On Tue, Oct 02, 2012 at 07:39:32PM -0400, Ayal Baron wrote:
Ayal, thanks for your thorough treatment of this subject :) I completely agree
with the framework that you have laid out here. Hopefully, we can all come to
an agreement on a quasi-official project-wide policy based on this and then
place it up on the wiki in a gerrit workflow best practices document.
First of all, in gerrit there is no immediately visible difference between '0'
and no review at all so someone might have serious issues with a patch but if she did not
mark it with -1 submitter might totally miss this fact.
esp. if someone sent a new revision and the title of the cover comment for previous
version doesn't state a -1 (so maintainer doesn't know he needs to go looking back
to verify things were fixed).
This is adding overhead on maintainer now to go back to each and every review and make
sure that there are no comments that should have been addressed in 0.

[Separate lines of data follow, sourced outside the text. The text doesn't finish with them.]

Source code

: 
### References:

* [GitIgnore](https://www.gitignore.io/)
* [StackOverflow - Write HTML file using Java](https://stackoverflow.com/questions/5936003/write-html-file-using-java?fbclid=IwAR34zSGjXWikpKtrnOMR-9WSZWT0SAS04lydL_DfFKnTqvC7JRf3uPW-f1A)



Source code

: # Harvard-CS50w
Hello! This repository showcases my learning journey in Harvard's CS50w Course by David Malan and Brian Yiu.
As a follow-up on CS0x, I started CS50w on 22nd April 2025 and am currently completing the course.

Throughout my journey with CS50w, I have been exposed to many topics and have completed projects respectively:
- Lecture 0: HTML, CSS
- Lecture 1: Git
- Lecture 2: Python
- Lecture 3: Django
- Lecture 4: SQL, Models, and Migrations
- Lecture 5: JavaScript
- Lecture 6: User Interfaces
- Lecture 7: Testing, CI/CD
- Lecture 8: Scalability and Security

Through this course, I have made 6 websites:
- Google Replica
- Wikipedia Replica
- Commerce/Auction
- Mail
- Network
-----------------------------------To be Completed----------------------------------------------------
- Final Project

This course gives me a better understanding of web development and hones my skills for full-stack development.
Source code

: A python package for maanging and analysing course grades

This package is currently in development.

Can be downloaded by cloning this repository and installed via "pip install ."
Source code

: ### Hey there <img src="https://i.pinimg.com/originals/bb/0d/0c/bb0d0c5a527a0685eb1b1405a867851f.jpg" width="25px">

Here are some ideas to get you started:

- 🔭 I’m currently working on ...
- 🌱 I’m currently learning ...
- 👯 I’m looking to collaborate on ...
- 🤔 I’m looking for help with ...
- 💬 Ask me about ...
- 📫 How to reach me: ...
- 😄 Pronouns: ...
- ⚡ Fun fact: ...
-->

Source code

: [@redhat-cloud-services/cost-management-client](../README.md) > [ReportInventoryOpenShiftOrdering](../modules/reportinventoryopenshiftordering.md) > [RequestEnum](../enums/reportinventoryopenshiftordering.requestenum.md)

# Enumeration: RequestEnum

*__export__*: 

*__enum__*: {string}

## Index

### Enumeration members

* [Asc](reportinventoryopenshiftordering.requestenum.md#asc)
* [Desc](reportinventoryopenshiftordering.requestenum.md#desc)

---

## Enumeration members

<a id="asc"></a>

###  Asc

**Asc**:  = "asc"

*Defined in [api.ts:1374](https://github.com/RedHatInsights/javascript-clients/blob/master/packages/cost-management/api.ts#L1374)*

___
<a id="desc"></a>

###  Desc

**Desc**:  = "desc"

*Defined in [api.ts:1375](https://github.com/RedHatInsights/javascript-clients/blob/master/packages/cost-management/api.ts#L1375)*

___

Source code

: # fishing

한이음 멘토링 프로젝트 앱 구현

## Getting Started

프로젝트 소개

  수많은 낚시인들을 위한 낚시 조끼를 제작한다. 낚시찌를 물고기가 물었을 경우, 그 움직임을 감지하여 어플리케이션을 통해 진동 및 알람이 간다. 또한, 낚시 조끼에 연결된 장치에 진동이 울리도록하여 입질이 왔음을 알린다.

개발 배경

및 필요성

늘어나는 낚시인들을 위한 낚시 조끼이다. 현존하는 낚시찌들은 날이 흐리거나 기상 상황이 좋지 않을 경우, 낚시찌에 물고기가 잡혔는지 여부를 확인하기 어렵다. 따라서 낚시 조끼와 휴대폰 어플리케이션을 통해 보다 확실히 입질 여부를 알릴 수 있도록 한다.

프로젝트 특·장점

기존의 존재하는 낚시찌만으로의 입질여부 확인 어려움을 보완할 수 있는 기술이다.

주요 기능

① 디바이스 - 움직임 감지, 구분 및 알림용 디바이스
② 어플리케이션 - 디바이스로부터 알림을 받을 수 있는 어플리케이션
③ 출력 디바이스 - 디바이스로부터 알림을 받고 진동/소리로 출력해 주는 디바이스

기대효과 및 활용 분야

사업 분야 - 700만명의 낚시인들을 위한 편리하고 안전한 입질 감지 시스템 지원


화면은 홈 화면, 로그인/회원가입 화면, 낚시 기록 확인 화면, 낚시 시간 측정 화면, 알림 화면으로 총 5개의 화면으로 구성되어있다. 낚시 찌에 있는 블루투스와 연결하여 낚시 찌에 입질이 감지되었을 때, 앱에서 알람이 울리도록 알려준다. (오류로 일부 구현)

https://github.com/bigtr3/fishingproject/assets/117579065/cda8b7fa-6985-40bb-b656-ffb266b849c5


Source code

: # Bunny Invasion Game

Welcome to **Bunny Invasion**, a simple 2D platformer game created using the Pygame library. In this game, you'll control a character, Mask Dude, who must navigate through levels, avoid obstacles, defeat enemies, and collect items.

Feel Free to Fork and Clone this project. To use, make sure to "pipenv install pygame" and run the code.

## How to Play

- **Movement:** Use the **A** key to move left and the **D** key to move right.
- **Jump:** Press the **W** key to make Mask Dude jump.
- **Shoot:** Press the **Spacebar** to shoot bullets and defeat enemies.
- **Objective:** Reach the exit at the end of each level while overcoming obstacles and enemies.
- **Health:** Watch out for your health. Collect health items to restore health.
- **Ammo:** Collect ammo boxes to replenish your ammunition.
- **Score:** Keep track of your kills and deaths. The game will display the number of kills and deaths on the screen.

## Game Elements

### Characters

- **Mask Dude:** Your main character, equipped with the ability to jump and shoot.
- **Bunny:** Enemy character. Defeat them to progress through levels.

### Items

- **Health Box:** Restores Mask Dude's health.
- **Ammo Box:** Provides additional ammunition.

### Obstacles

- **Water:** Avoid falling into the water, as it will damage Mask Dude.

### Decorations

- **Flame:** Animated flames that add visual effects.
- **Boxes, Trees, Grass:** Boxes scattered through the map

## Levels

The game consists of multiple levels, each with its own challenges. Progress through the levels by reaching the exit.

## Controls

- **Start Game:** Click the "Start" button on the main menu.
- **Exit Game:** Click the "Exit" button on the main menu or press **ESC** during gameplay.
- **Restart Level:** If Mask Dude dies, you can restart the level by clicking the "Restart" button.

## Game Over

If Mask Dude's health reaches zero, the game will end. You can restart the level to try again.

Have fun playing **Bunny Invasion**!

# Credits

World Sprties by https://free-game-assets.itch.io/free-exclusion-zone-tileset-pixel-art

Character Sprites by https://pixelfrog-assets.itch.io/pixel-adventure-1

Note that if someone gave a -1, normally I'd expect that person to make sure and +1 a
subsequent patch to flag to maintainer that all their problems with the patch have been
addressed.
My take on this is:
-2 - The approach taken to solve the problem is wrong and the whole thing should either
be abandoned or rewritten in a new way. I can only accept this though if the reviewer
also suggests the alternative (i.e. just saying your code isn't good is bad form imo).
e.g. stating things like 'circular references is bad' and giving -2 but not
suggesting alternatives and explanations is bad form imo.
-1 - I think there are some issues with the current patch that should be addressed
*prior* to merging it (bugs in the code that would affect many people etc). This would
also include complex code which needs explaining (if it's too complex for me to
immediately understand then it's fine to delay merge until either a good answer why
this is mandatory is received and what the code does or simplification of the code
submitted or at worst case - comment in the code.
-1 should only be given with proper explanation, otherwise imo it's bad form.
0 - I have some *personal* style problems, questions which do not affect the validity of
the patch *or* I think there are some changes that should be made but can definitely be
done in a future patch and should not prevent merging the current version. Note that I
find this very important to actually improve our current way of working. This means that
if a patch improves current code but could in itself be further improved, it is valid imo
to accept current version and ask committer to submit another patch to further improve
it.
Note that this would include things like (e.g.) discussions about spacing which are not
enforced by pep8 tools (i.e. preventing a patch which fixes bugs from going in because of
personal interpretation of pep8 about alignment of parameters in function signature is
wrong imo).
+1 - I have reviewed the code and it looks correct to me but I'm not a subject matter
expert / the maintainer.
Note that for things like style review only '+1' should be accompanied by a
cover commit message stating - "+1 only for style" as Doron has mentioned
previously on this thred.
+2 - I am a subject matter expert, I have reviewed the code and it looks good to me
(solves the problem properly and no serious issues left with it).
As Doron mentioned, in our group (storage) the standard is to have at least 2 reviews (by
different people) before committing unless the patch is *really* trivial.
This means that I try to avoid giving +2 if no else has given a +1 before.
Alon, note that we apply this both to vdsm and engine.